Rosto

Se os meus olhos pudessem tocar o teu rosto, decerto que a alma que possuo não estaria buscando o corpo, que, parecendo paradoxo, é onde essa mesma alma reside. Ao som da música que nem sequer vozes possui, vagueio sem destino pelos desencontros constantes entre as duas entidades antes explícitas pelas palavras mais apropriadas: digo isto porque pode parecer que complico o que digo, apesar de não partilhar dessa opinião.
Vejo um rosto jovem; aliás dois: um reside na propriedade, difícil de encontrar, do som, ausente de vozes, que me enche a mente aos poucos; mente esta, que é onde se encontra o outro rosto.
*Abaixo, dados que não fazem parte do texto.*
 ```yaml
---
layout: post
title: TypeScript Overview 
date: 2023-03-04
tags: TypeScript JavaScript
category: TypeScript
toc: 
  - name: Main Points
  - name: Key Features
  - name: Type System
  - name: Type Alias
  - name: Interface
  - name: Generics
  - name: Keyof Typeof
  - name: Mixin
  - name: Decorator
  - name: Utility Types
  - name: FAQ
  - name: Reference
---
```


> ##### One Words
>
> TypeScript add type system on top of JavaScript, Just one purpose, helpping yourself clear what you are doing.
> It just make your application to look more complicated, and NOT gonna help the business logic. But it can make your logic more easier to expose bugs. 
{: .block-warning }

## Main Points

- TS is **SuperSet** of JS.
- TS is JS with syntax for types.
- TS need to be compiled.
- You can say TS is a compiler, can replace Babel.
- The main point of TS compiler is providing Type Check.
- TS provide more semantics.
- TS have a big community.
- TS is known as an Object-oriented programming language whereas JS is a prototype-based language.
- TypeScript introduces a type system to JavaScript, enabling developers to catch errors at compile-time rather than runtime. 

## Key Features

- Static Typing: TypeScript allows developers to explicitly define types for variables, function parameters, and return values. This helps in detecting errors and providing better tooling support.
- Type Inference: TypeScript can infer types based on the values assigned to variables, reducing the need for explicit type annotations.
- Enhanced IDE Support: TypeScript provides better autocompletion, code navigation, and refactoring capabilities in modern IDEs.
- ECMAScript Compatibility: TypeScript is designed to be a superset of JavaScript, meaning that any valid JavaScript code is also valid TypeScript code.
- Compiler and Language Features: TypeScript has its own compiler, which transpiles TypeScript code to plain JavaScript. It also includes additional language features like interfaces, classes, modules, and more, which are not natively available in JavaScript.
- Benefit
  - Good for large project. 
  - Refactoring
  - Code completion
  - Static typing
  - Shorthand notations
O rosto duma pessoa que, apesar de ainda inexistente em corpo, cria uma atmosfera que paira sobre mim, não só neste momento como noutros, nos quais vocês não são convidados, e este será talvez um dos mais arrojados exemplos do egoísmo humano que, pelos vistos, até a mim me assola.
Focando-me na face que ainda reside apenas na minha mente, devo dizer-vos que nunca se viu uma face assim. Pertence a um ser do sexo feminino, exuberante a cada gesto, puro no seu todo e estranhamente claro, nem parece filha de seu pai. Peço-vos apenas que não desacreditem de tudo isto ao julgarem pela descrição desajeitada de quem nada percebe de aparências, mas que em contrapartida retira ilações da energia levemente transparecida por pequenos traços que da sua existência só alguém muito próximo se aperceberia.
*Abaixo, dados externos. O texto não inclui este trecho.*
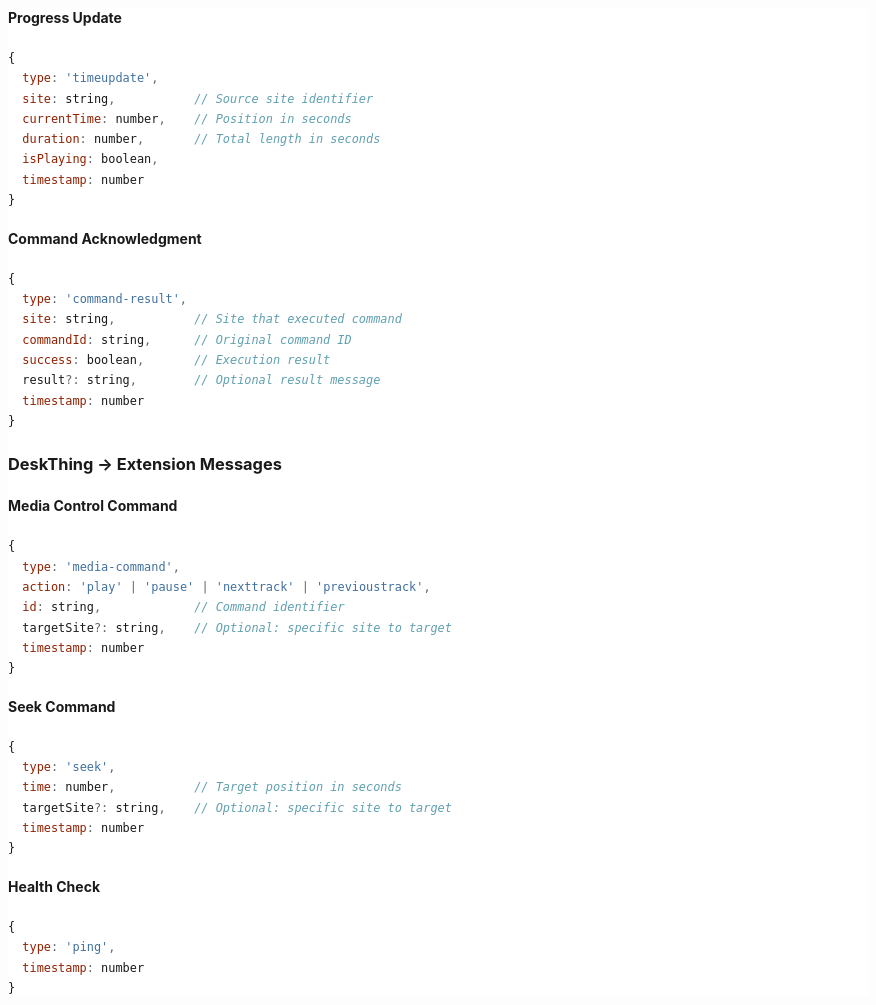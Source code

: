 #### **Progress Update**
```javascript
{
  type: 'timeupdate', 
  site: string,           // Source site identifier
  currentTime: number,    // Position in seconds
  duration: number,       // Total length in seconds
  isPlaying: boolean,
  timestamp: number
}
```

#### **Command Acknowledgment**
```javascript
{
  type: 'command-result',
  site: string,           // Site that executed command
  commandId: string,      // Original command ID
  success: boolean,       // Execution result
  result?: string,        // Optional result message
  timestamp: number
}
```

### **DeskThing → Extension Messages**

#### **Media Control Command**
```javascript
{
  type: 'media-command',
  action: 'play' | 'pause' | 'nexttrack' | 'previoustrack',
  id: string,             // Command identifier
  targetSite?: string,    // Optional: specific site to target
  timestamp: number
}
```

#### **Seek Command**
```javascript
{
  type: 'seek',
  time: number,           // Target position in seconds
  targetSite?: string,    // Optional: specific site to target  
  timestamp: number
}
```

#### **Health Check**
```javascript
{
  type: 'ping',
  timestamp: number
}
```
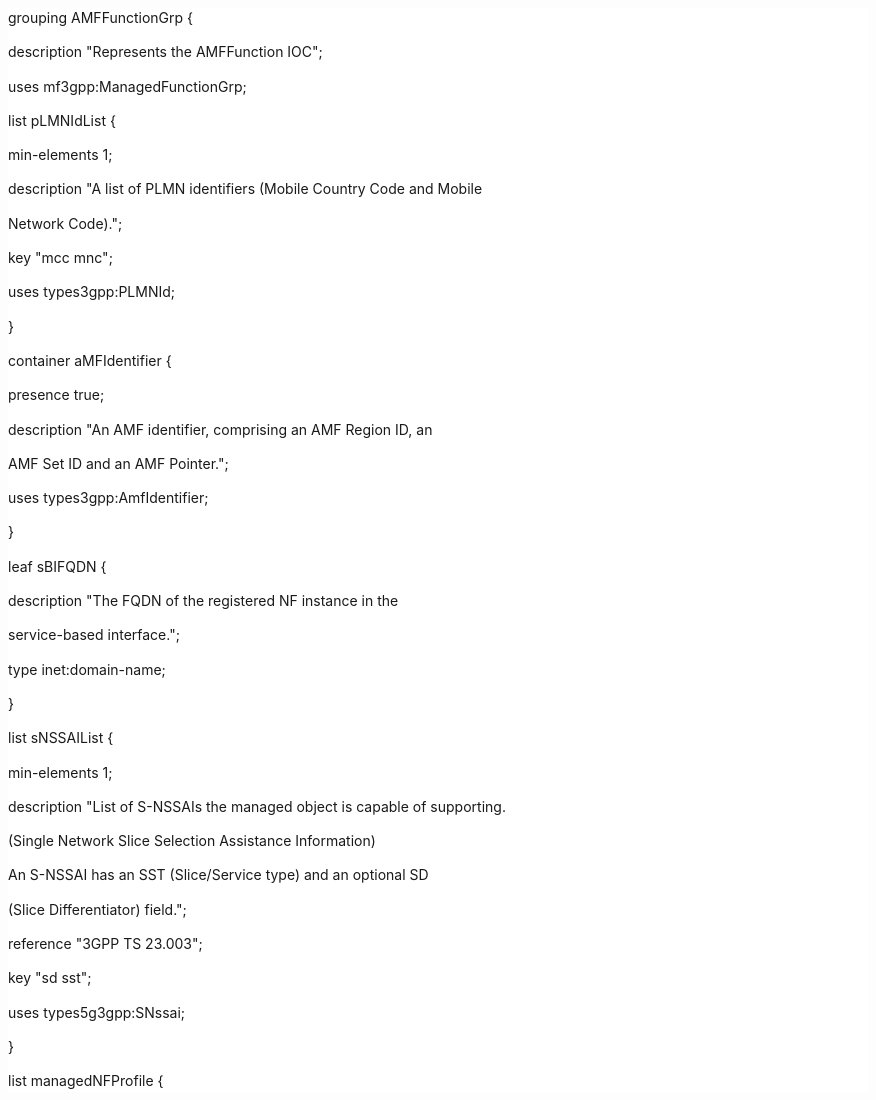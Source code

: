 grouping AMFFunctionGrp {

description \"Represents the AMFFunction IOC\";

uses mf3gpp:ManagedFunctionGrp;

list pLMNIdList {

min-elements 1;

description \"A list of PLMN identifiers (Mobile Country Code and Mobile

Network Code).\";

key \"mcc mnc\";

uses types3gpp:PLMNId;

}

container aMFIdentifier {

presence true;

description \"An AMF identifier, comprising an AMF Region ID, an

AMF Set ID and an AMF Pointer.\";

uses types3gpp:AmfIdentifier;

}

leaf sBIFQDN {

description \"The FQDN of the registered NF instance in the

service-based interface.\";

type inet:domain-name;

}

list sNSSAIList {

min-elements 1;

description \"List of S-NSSAIs the managed object is capable of
supporting.

(Single Network Slice Selection Assistance Information)

An S-NSSAI has an SST (Slice/Service type) and an optional SD

(Slice Differentiator) field.\";

reference \"3GPP TS 23.003\";

key \"sd sst\";

uses types5g3gpp:SNssai;

}

list managedNFProfile {
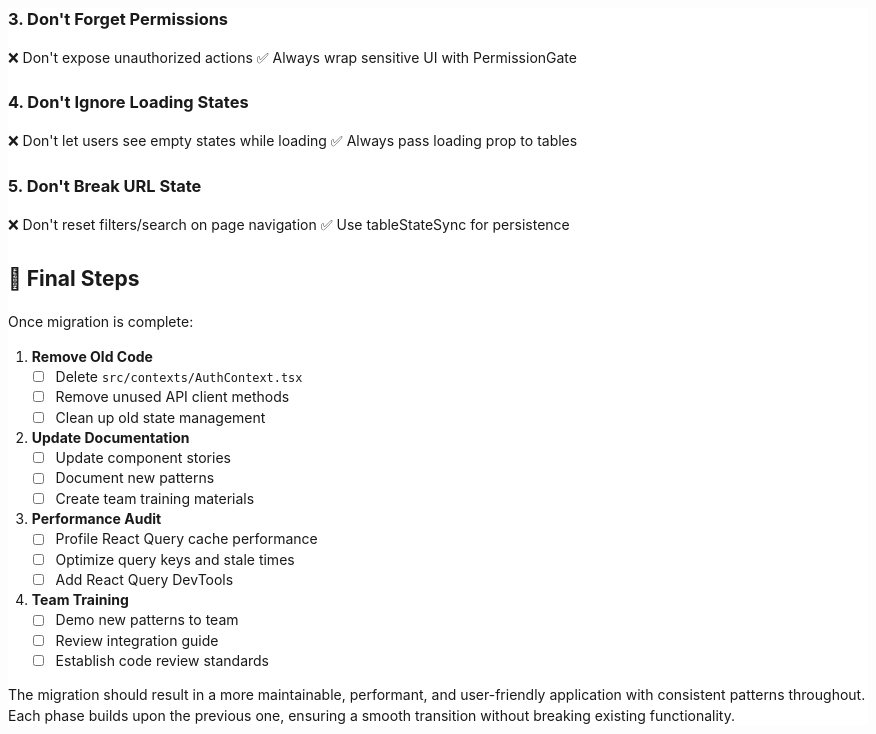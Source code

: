 ### 3. **Don't Forget Permissions**
❌ Don't expose unauthorized actions
✅ Always wrap sensitive UI with PermissionGate

### 4. **Don't Ignore Loading States**
❌ Don't let users see empty states while loading
✅ Always pass loading prop to tables

### 5. **Don't Break URL State**
❌ Don't reset filters/search on page navigation
✅ Use tableStateSync for persistence

## 🎉 Final Steps

Once migration is complete:

1. **Remove Old Code**
   - [ ] Delete `src/contexts/AuthContext.tsx`
   - [ ] Remove unused API client methods
   - [ ] Clean up old state management

2. **Update Documentation**
   - [ ] Update component stories
   - [ ] Document new patterns
   - [ ] Create team training materials

3. **Performance Audit**
   - [ ] Profile React Query cache performance
   - [ ] Optimize query keys and stale times
   - [ ] Add React Query DevTools

4. **Team Training**
   - [ ] Demo new patterns to team
   - [ ] Review integration guide
   - [ ] Establish code review standards

The migration should result in a more maintainable, performant, and user-friendly application with consistent patterns throughout. Each phase builds upon the previous one, ensuring a smooth transition without breaking existing functionality.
Este rosto, repetido vezes sem conta, tanto neste texto como na minha mente, espera impaciente para que lhe dêem vida, seja em corpo ou noutra forma qualquer. Tenho esperança que ela, naqueles momentos em que somos um só, veja o mesmo rosto que eu vejo todos os dias, e que o pinte, numa das suas telas que ainda estão em branco. Ela... é a pintora que eu sempre amei; ela... é a mãe da minha filha.